Rendered images with source text
--------------------
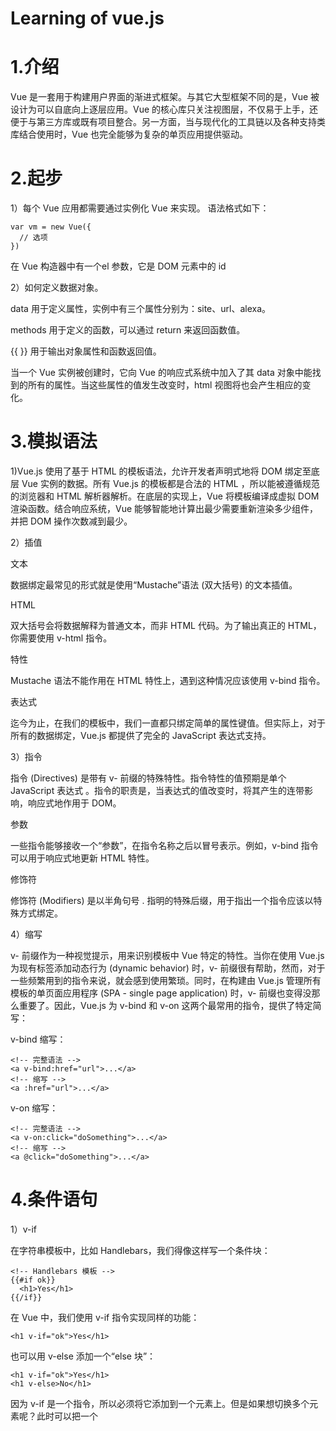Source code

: # Learning of vue.js

# 1.介绍

Vue 是一套用于构建用户界面的渐进式框架。与其它大型框架不同的是，Vue 被设计为可以自底向上逐层应用。Vue 的核心库只关注视图层，不仅易于上手，还便于与第三方库或既有项目整合。另一方面，当与现代化的工具链以及各种支持类库结合使用时，Vue 也完全能够为复杂的单页应用提供驱动。

# 2.起步

1）每个 Vue 应用都需要通过实例化 Vue 来实现。
语法格式如下：

    var vm = new Vue({
      // 选项
    })

在 Vue 构造器中有一个el 参数，它是 DOM 元素中的 id

2）如何定义数据对象。

data 用于定义属性，实例中有三个属性分别为：site、url、alexa。

methods 用于定义的函数，可以通过 return 来返回函数值。

{{ }} 用于输出对象属性和函数返回值。

当一个 Vue 实例被创建时，它向 Vue 的响应式系统中加入了其 data 对象中能找到的所有的属性。当这些属性的值发生改变时，html 视图将也会产生相应的变化。

# 3.模拟语法

1)Vue.js 使用了基于 HTML 的模板语法，允许开发者声明式地将 DOM 绑定至底层 Vue 实例的数据。所有 Vue.js 的模板都是合法的 HTML ，所以能被遵循规范的浏览器和 HTML 解析器解析。在底层的实现上，Vue 将模板编译成虚拟 DOM 渲染函数。结合响应系统，Vue 能够智能地计算出最少需要重新渲染多少组件，并把 DOM 操作次数减到最少。

2）插值

文本

数据绑定最常见的形式就是使用“Mustache”语法 (双大括号) 的文本插值。

HTML

双大括号会将数据解释为普通文本，而非 HTML 代码。为了输出真正的 HTML，你需要使用 v-html 指令。

特性

Mustache 语法不能作用在 HTML 特性上，遇到这种情况应该使用 v-bind 指令。

表达式

迄今为止，在我们的模板中，我们一直都只绑定简单的属性键值。但实际上，对于所有的数据绑定，Vue.js 都提供了完全的 JavaScript 表达式支持。

3）指令

指令 (Directives) 是带有 v- 前缀的特殊特性。指令特性的值预期是单个 JavaScript 表达式 。指令的职责是，当表达式的值改变时，将其产生的连带影响，响应式地作用于 DOM。

参数

一些指令能够接收一个“参数”，在指令名称之后以冒号表示。例如，v-bind 指令可以用于响应式地更新 HTML 特性。

修饰符

修饰符 (Modifiers) 是以半角句号 . 指明的特殊后缀，用于指出一个指令应该以特殊方式绑定。

4）缩写

v- 前缀作为一种视觉提示，用来识别模板中 Vue 特定的特性。当你在使用 Vue.js 为现有标签添加动态行为 (dynamic behavior) 时，v- 前缀很有帮助，然而，对于一些频繁用到的指令来说，就会感到使用繁琐。同时，在构建由 Vue.js 管理所有模板的单页面应用程序 (SPA - single page application) 时，v- 前缀也变得没那么重要了。因此，Vue.js 为 v-bind 和 v-on 这两个最常用的指令，提供了特定简写：

v-bind 缩写：

    <!-- 完整语法 -->
    <a v-bind:href="url">...</a>
    <!-- 缩写 -->
    <a :href="url">...</a>

v-on 缩写：

    <!-- 完整语法 -->
    <a v-on:click="doSomething">...</a>
    <!-- 缩写 -->
    <a @click="doSomething">...</a>

# 4.条件语句

1）v-if

在字符串模板中，比如 Handlebars，我们得像这样写一个条件块：

    <!-- Handlebars 模板 -->
    {{#if ok}}
      <h1>Yes</h1>
    {{/if}}
    
在 Vue 中，我们使用 v-if 指令实现同样的功能：

    <h1 v-if="ok">Yes</h1>

也可以用 v-else 添加一个“else 块”：

    <h1 v-if="ok">Yes</h1>
    <h1 v-else>No</h1>

因为 v-if 是一个指令，所以必须将它添加到一个元素上。但是如果想切换多个元素呢？此时可以把一个 <template> 元素当做不可见的包裹元素，并在上面使用 v-if。最终的渲染结果将不包含 <template> 元素。
  
2）v-else

你可以使用 v-else 指令来表示 v-if 的“else 块”：

    <div v-if="Math.random() > 0.5">
      Now you see me
    </div>
    <div v-else>
      Now you don't
    </div>

v-else 元素必须紧跟在带 v-if 或者 v-else-if 的元素的后面，否则它将不会被识别。

3）v-else-if

v-else-if，顾名思义，充当 v-if 的“else-if 块”，可以连续使用。类似于 v-else，v-else-if 也必须紧跟在带 v-if 或者 v-else-if 的元素之后。

4）v-show

另一个用于根据条件展示元素的选项是 v-show 指令。用法大致一样：

    <h1 v-show="ok">Hello!</h1>

不同的是带有 v-show 的元素始终会被渲染并保留在 DOM 中。v-show 只是简单地切换元素的 CSS 属性 display。

注意！v-show 不支持 <template> 元素，也不支持 v-else。
  
5）v-if vs v-show

v-if 是“真正”的条件渲染，因为它会确保在切换过程中条件块内的事件监听器和子组件适当地被销毁和重建。

v-if 也是惰性的：如果在初始渲染时条件为假，则什么也不做——直到条件第一次变为真时，才会开始渲染条件块。

相比之下，v-show 就简单得多——不管初始条件是什么，元素总是会被渲染，并且只是简单地基于 CSS 进行切换。

一般来说，v-if 有更高的切换开销，而 v-show 有更高的初始渲染开销。因此，如果需要非常频繁地切换，则使用 v-show 较好；如果在运行时条件很少改变，则使用 v-if 较好。

# 5.循环语句

1)循环使用 v-for 指令。

v-for 指令需要以 site in sites 形式的特殊语法， sites 是源数据数组并且 site 是数组元素迭代的别名。

v-for 可以绑定数据到数组来渲染一个列表,也可以用 v-for 通过一个对象的属性来迭代。

2)v-for on a <template>

类似于 v-if，你也可以利用带有 v-for 的 <template> 渲染多个元素。比如：
  
    <ul>
      <template v-for="item in items">
        <li>{{ item.msg }}</li>
        <li class="divider" role="presentation"></li>
      </template>
    </ul>

3)v-for with v-if

当它们处于同一节点，v-for 的优先级比 v-if 更高，这意味着 v-if 将分别重复运行于每个 v-for 循环中。当你想为仅有的一些项渲染节点时，这种优先级的机制会十分有用，如下：

    <li v-for="todo in todos" v-if="!todo.isComplete">
      {{ todo }}
    </li>

上面的代码只传递了未完成的 todos。

而如果你的目的是有条件地跳过循环的执行，那么可以将 v-if 置于外层元素 (或 <template>)上。如：

    <ul v-if="todos.length">
      <li v-for="todo in todos">
        {{ todo }}
      </li>
    </ul>
    <p v-else>No todos left!</p>

# 6.计算属性和侦听器

1)计算属性
模板内的表达式非常便利，但是设计它们的初衷是用于简单运算的。在模板中放入太多的逻辑会让模板过重且难以维护。例如：

    <div id="example">
      {{ message.split('').reverse().join('') }}
    </div>
    
在这个地方，模板不再是简单的声明式逻辑。你必须看一段时间才能意识到，这里是想要显示变量 message 的翻转字符串。当你想要在模板中多次引用此处的翻转字符串时，就会更加难以处理。

所以，对于任何复杂逻辑，你都应当使用计算属性。

2)计算属性 vs 侦听属性

Vue 提供了一种更通用的方式来观察和响应 Vue 实例上的数据变动：侦听属性。当你有一些数据需要随着其它数据变动而变动时，你很容易滥用 watch——特别是如果你之前使用过 AngularJS。然而，通常更好的做法是使用计算属性而不是命令式的 watch 回调。

3)计算属性的 setter

计算属性默认只有 getter ，不过在需要时你也可以提供一个 setter ：

    // ...
    computed: {
      fullName: {
        // getter
        get: function () {
          return this.firstName + ' ' + this.lastName
        },
        // setter
        set: function (newValue) {
          var names = newValue.split(' ')
          this.firstName = names[0]
          this.lastName = names[names.length - 1]
        }
      }
    }
    // ...
    
现在再运行 vm.fullName = 'John Doe' 时，setter 会被调用，vm.firstName 和 vm.lastName 也会相应地被更新。

4)侦听器

虽然计算属性在大多数情况下更合适，但有时也需要一个自定义的侦听器。这就是为什么 Vue 通过 watch 选项提供了一个更通用的方法，来响应数据的变化。当需要在数据变化时执行异步或开销较大的操作时，这个方式是最有用的。

# 7.事件处理

1）事件监听可以使用 v-on 指令。然而许多事件处理逻辑会更为复杂，所以直接把 JavaScript 代码写在 v-on 指令中是不可行的。因此 v-on 还可以接收一个需要调用的方法名称。除了直接绑定到一个方法，也可以在内联 JavaScript 语句中调用方法。

2）事件修饰符

在事件处理程序中调用 event.preventDefault() 或 event.stopPropagation() 是非常常见的需求。尽管我们可以在方法中轻松实现这点，但更好的方式是：方法只有纯粹的数据逻辑，而不是去处理 DOM 事件细节。

为了解决这个问题，Vue.js 为 v-on 提供了事件修饰符。之前提过，修饰符是由点开头的指令后缀来表示的。

.stop

.prevent

.capture

.self

.once

.passive

注意！使用修饰符时，顺序很重要；相应的代码会以同样的顺序产生。因此，用 v-on:click.prevent.self 会阻止所有的点击，而 v-on:click.self.prevent 只会阻止对元素自身的点击。

3）按键修饰符

在监听键盘事件时，我们经常需要检查常见的键值。Vue 允许为 v-on 在监听键盘事件时添加按键修饰符。

记住所有的 keyCode 比较困难，所以 Vue 为最常用的按键提供了别名。

全部的按键别名：

.enter

.tab

.delete (捕获“删除”和“退格”键)

.esc

.space

.up

.down

.left

.right

可以通过全局 config.keyCodes 对象自定义按键修饰符别名。

4）系统修饰键

可以用如下修饰符来实现仅在按下相应按键时才触发鼠标或键盘事件的监听器：

.ctrl

.alt

.shift

.meta

5）鼠标按钮修饰符

.left

.right

.middle

这些修饰符会限制处理函数仅响应特定的鼠标按钮。




# Comprision of Vue、React and Angular

1.Angular特性：

1)由自己实现一套模板编译规则，数据变化依赖脏检查。

2）基本属性包括：数据双向绑定、基本模板指令、自定义指令、表单验证、路由操作、依赖注入、过滤器、内置服务、自定义服务、组件、模块。

3）运行效率较低，数据变更检测方式。

4）学习angular会迫使你学习特有的预发，上手成本很大，代码看起来很干净。

5）依赖注入，即一个对象将依赖项提供给另一个对象（客户端）的模式。导致更多的灵活性和更干净的代码。

6）Angular 最适合单页应用（SPA），因为它可能太臃肿而不能用于微服务。

7）框架比较臃肿，每次用啥功能要引入一大堆东西Angular错误提示不够清晰明显，对于初级开发者，很难看懂Angular的错误提示，而且定位bug很难。

8）面向对象编程的思想，Angular由后端开发人员设计的前端框架。

2.React特性:

1）单向绑定，先更新model,然后渲染UI元素，数据在一个方向流动，使得调试更加容易。

2）代码冗余，各种生命周期太麻烦，刚开始接触好难记。

3）用了虚拟DOM。

4）更适合大型应用和更好的可测试性Web端和移动端原生APP通吃。

5）更大的生态系统，更多的支持和好用的工具。

3.Vue特性

1）模板和渲染函数的弹性选择

2）简单的语法和项目配置

3）更快的渲染速度和更小的体积四

4.Vue与angularjs的区别:

相同点：

1)都支持指令：内置指令和自定义指令。

2)都支持过滤器：内置过滤器和自定义过滤器。

3)都支持双向数据绑定。

4)都不支持低端浏览器。

不同点：

1)更简单易用

2)更灵活

3)性能更突出 

5.Vue与React的区别:

相同点：

1)两者都需要编译后使用。

2)都提供合理的钩子函数，可以让开发者定制化地去处理需求。

3)都不内置列数AJAX，Route等功能到核心包，而是以插件的方式加载。

4)都使用了virtual DOM。 

5)提供了响应式和组件化的视图组件. 

6)将注意力集中在核心库，而将其他功能如路由和全局状态管理交给相关的库。

不同点：

1)性能更好

2)更易学更简单

3)优化更好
--------------------
● **Directions**:
Copy the stretch of the records above that runs from the line with "<h1>Yes</h1>" through the line with "3）v-else-if". Both end lines belong in the copy, and nothing else does.

● **Result of this exercise**:
      <h1>Yes</h1>
    {{/if}}
    
在 Vue 中，我们使用 v-if 指令实现同样的功能：

    <h1 v-if="ok">Yes</h1>

也可以用 v-else 添加一个“else 块”：

    <h1 v-if="ok">Yes</h1>
    <h1 v-else>No</h1>

因为 v-if 是一个指令，所以必须将它添加到一个元素上。但是如果想切换多个元素呢？此时可以把一个 <template> 元素当做不可见的包裹元素，并在上面使用 v-if。最终的渲染结果将不包含 <template> 元素。
  
2）v-else

你可以使用 v-else 指令来表示 v-if 的“else 块”：

    <div v-if="Math.random() > 0.5">
      Now you see me
    </div>
    <div v-else>
      Now you don't
    </div>

v-else 元素必须紧跟在带 v-if 或者 v-else-if 的元素的后面，否则它将不会被识别。

3）v-else-if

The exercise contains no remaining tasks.